The role of hemolysis in sickle cell disease organ injury

Hemolysis is a key characteristic of sickle cell disease (SCD) that contributes to the disease pathogenesis and clinical heterogeneity. In SCD, cell free hemoglobin and its byproducts (heme and iron) cause vasculopathy as well as a slew of clinical consequences, including liver failure. Although liver injury affects up to ~40% of hospitalized SCD patients, therapeutic approaches to prevent liver injury in SCD are limited.

In the Pradhan-Sundd lab we are interested in understanding the molecular (signalling) mechanism of hemolysis induced acute and chronic liver injury. We are also investigating the processes of hepatic hemoglobin, heme, and iron clearance in SCD.

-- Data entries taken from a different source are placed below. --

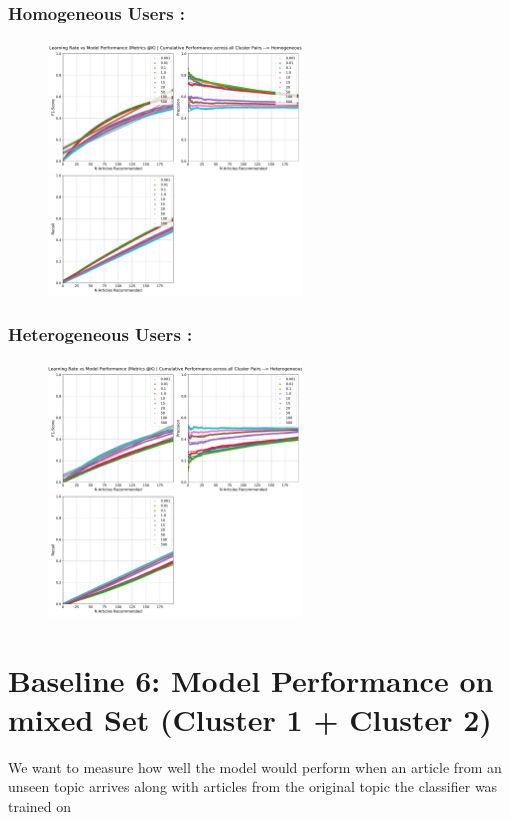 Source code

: \documentclass[a4paper,fontsize=8.0pt]{scrartcl}
\begin{document}
\subsubsection{Homogeneous Users :}
\begin{figure}[H]
 \includegraphics[width=0.6\textwidth]{Graphs/BERT/lr_vs_model_performance_cumu_Homogeneous.pdf}
\end{figure}
\subsubsection{Heterogeneous Users :}
\begin{figure}[H]
 \includegraphics[width=0.6\textwidth]{Graphs/BERT/lr_vs_model_performance_cumu_Heterogeneous.pdf}
\end{figure}

\newpage
\section{Baseline 6: Model Performance on mixed Set (Cluster 1 + Cluster 2)}
\begin{flushleft}
We want to measure how well the model would perform when an article from an unseen topic arrives along with articles from the original topic the classifier was trained on
\end{flushleft}
\end{document}
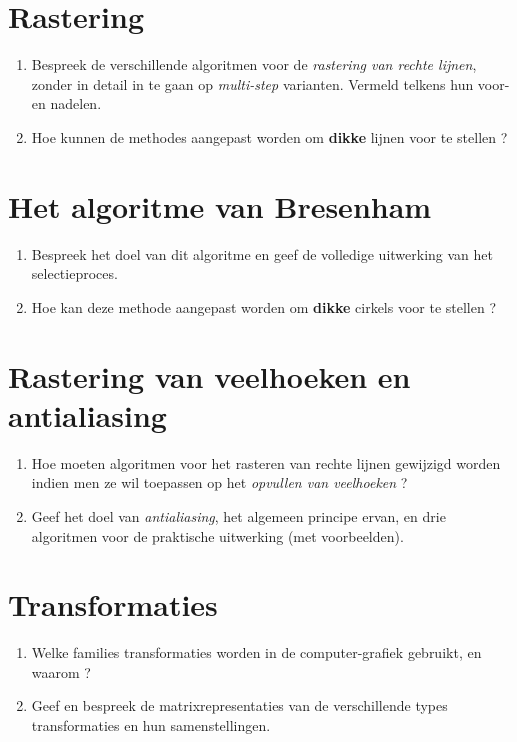 \documentclass{report}
\begin{document}
	\section{Rastering}
	\begin{enumerate}
		\item Bespreek de verschillende algoritmen voor de \textit{rastering van rechte lijnen}, zonder in detail in te gaan op \textit{multi-step} varianten. Vermeld telkens hun voor- en nadelen. 
		
		\item Hoe kunnen de methodes aangepast worden om \textbf{dikke} lijnen voor te stellen ? 
	\end{enumerate}

	\section{Het algoritme van Bresenham}
	\begin{enumerate}
		\item Bespreek het doel van dit algoritme en geef de volledige uitwerking van het selectieproces. 
		
		\item Hoe kan deze methode aangepast worden om \textbf{dikke} cirkels voor te stellen ? 
	\end{enumerate}

	\section{Rastering van veelhoeken en antialiasing}
	\begin{enumerate}
		\item Hoe moeten algoritmen voor het rasteren van rechte lijnen gewijzigd worden indien men ze wil toepassen op het \textit{opvullen van veelhoeken} ? 
		
		\item Geef het doel van \textit{antialiasing}, het algemeen principe ervan, en drie algoritmen voor de praktische uitwerking (met voorbeelden). 
	\end{enumerate}

	\section{Transformaties}
	\begin{enumerate}
	\item Welke families transformaties worden in de computer-grafiek gebruikt, en waarom ?
	
	\item Geef en bespreek de matrixrepresentaties van de verschillende types transformaties en hun samenstellingen. 
	\end{enumerate}
\end{document}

Sinusoidal endothelium driven liver directed gene therapy in hemophilia

Hemophilia A is an X-linked recessive bleeding disorder caused by the absence of coagulation factor- VIII (FVIII). Individuals who are affected are at risk of spontaneous bleeding into joints which can be life threatening. Recent advances in liver-directed gene transfer suggest that gene therapy can successfully treat hemophilia A. FVIII is produced in the liver sinusoidal endothelial cells. Thus, liver sinusoidal endothelial cell viability and functioning are important for successful liver directed gene transfer in Hemophilia. We have recently shown liver sinusoidal endothelial maladaptive structural changes in FVIII-deficient mice and their deleterious impact on the efficacy of liver-directed gene transfer. Abnormal endothelial function was recently recognized in patients with hemophilia A. Our current research focuses on investigating the molecular mechanisms that contribute to the loss of endothelial fenestration in individuals with FVIII deficiency, and how this loss impacts liver-directed gene therapy in patients with hemophilia.